The WalkHighlands website again served as my guide for Day 4 of my Glen Affric trip as I set out for the Loch Affric Circuit on what turned out to be a very wet day. I should have taken more notice of the line in the route description that reads “stream crossings may be hazardous in wet weather” … more about that later. As this was billed as an 11.25 miles walk I decided just to take the Yashicamat 124G and a tripod, and leave the Mamiya RZ67 behind.
I had one frame of Rollei IR400 film left in the camera from the previous day which I used to take the image below, approaching Affric Lodge.
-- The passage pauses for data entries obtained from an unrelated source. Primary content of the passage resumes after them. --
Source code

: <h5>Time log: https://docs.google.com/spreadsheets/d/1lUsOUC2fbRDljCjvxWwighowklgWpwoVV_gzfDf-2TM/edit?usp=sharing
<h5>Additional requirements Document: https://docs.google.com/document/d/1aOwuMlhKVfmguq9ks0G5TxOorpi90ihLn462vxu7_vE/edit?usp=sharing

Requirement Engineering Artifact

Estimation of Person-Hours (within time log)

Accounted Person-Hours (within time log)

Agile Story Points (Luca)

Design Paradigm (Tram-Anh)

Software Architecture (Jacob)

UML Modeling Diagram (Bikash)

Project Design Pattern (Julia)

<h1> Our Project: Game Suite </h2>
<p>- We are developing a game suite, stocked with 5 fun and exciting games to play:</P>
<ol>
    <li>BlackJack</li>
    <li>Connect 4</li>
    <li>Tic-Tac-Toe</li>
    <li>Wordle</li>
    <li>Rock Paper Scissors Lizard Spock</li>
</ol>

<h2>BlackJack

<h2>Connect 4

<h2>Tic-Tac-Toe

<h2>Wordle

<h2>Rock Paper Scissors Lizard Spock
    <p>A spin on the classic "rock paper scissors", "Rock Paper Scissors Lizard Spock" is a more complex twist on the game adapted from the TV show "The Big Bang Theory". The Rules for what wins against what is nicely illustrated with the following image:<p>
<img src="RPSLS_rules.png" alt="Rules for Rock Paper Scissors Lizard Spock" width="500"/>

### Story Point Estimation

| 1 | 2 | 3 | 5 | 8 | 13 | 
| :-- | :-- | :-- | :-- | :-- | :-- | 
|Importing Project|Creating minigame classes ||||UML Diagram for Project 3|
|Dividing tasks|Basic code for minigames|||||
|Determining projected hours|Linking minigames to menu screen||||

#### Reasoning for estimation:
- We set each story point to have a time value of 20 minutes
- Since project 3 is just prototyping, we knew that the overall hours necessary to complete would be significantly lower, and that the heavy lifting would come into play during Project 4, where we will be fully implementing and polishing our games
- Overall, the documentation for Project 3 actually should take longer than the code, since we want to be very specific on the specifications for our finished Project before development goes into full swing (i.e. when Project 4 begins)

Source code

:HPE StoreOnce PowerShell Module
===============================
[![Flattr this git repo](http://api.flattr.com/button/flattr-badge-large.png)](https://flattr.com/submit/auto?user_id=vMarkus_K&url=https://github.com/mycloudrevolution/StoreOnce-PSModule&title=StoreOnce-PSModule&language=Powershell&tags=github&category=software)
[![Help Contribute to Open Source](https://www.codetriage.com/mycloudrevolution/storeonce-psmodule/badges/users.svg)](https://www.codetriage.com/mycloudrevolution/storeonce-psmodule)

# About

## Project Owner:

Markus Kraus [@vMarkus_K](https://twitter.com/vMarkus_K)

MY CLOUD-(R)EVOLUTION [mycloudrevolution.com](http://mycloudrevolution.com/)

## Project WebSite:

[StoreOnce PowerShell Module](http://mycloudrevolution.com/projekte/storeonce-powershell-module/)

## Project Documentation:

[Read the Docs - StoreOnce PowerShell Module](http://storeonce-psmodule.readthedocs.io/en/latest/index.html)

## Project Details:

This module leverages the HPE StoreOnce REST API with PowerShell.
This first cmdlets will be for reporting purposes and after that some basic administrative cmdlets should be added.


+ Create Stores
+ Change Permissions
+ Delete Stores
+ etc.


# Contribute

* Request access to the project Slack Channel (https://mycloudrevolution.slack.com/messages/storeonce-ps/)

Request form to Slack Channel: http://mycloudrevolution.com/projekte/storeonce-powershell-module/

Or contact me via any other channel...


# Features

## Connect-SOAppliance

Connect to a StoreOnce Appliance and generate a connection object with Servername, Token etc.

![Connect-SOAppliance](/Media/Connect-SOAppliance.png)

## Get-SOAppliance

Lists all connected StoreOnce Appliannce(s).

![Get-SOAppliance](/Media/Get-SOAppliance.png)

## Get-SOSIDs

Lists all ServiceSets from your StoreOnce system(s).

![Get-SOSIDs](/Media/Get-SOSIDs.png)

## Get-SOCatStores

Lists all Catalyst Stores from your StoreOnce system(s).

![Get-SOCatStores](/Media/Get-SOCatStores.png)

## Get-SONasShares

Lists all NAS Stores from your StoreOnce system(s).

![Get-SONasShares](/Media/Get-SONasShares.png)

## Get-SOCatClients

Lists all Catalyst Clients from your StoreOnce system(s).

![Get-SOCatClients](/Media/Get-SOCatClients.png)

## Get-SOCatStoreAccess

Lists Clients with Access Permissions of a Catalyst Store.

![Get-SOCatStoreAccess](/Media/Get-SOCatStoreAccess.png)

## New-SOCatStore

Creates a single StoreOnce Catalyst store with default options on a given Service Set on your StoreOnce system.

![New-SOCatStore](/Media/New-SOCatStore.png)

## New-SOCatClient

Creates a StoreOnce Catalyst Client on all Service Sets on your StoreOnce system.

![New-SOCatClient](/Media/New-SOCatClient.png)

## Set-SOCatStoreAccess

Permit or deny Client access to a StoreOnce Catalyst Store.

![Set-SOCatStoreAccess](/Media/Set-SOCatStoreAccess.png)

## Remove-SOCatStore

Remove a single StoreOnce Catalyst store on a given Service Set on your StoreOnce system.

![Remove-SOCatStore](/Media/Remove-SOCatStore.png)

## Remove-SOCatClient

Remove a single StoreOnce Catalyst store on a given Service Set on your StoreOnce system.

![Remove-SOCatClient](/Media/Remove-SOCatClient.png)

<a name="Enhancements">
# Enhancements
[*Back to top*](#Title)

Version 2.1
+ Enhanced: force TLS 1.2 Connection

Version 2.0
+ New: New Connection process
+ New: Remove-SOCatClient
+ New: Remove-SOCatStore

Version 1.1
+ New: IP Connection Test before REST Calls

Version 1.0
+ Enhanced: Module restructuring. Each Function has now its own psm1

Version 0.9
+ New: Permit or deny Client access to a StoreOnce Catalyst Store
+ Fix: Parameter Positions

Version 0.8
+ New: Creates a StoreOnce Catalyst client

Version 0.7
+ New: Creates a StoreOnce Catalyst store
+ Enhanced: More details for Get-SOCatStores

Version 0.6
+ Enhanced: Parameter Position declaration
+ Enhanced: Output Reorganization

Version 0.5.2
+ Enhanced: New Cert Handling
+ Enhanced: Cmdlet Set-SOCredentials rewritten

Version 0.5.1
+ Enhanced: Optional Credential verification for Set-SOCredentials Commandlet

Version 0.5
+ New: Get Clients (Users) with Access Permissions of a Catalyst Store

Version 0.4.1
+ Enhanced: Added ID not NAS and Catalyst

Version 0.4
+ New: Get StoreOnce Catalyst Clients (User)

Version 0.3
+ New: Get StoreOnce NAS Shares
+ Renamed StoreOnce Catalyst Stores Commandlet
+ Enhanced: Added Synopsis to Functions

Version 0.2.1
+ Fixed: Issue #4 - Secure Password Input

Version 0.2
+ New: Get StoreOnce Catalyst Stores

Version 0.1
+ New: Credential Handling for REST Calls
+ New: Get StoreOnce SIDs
Some of the images on the film weren’t brilliant due I think to poor processing on my part; as this one was a bit grungy I decided to grunge it up some more with Adobe Lightroom.
After that, I switched to slide film – first a roll of Provia 400X, then Velvia 50.
At this point it was raining softly and I was beginning to wonder why the guides made a fuss about stream crossings. I did come to one spot where a stream decided to divert itself down the path, and a bit of boulder-hopping was needed, but nothing difficult.
By the time I arrived at this bridge crossing the Allt Coire Leachavie, (Allt just means stream) it was starting to rain harder, and I could also see more clearly the effect that rain in previous days was having on the amount of water running off the hills. I also managed to drop the Yashicamat in the stream at one point and was a little worried about the effects (try doing that with a digital). I’m happy to say there were no ill-effects, even though I could feel the film was wet when I loaded it for processing a week later !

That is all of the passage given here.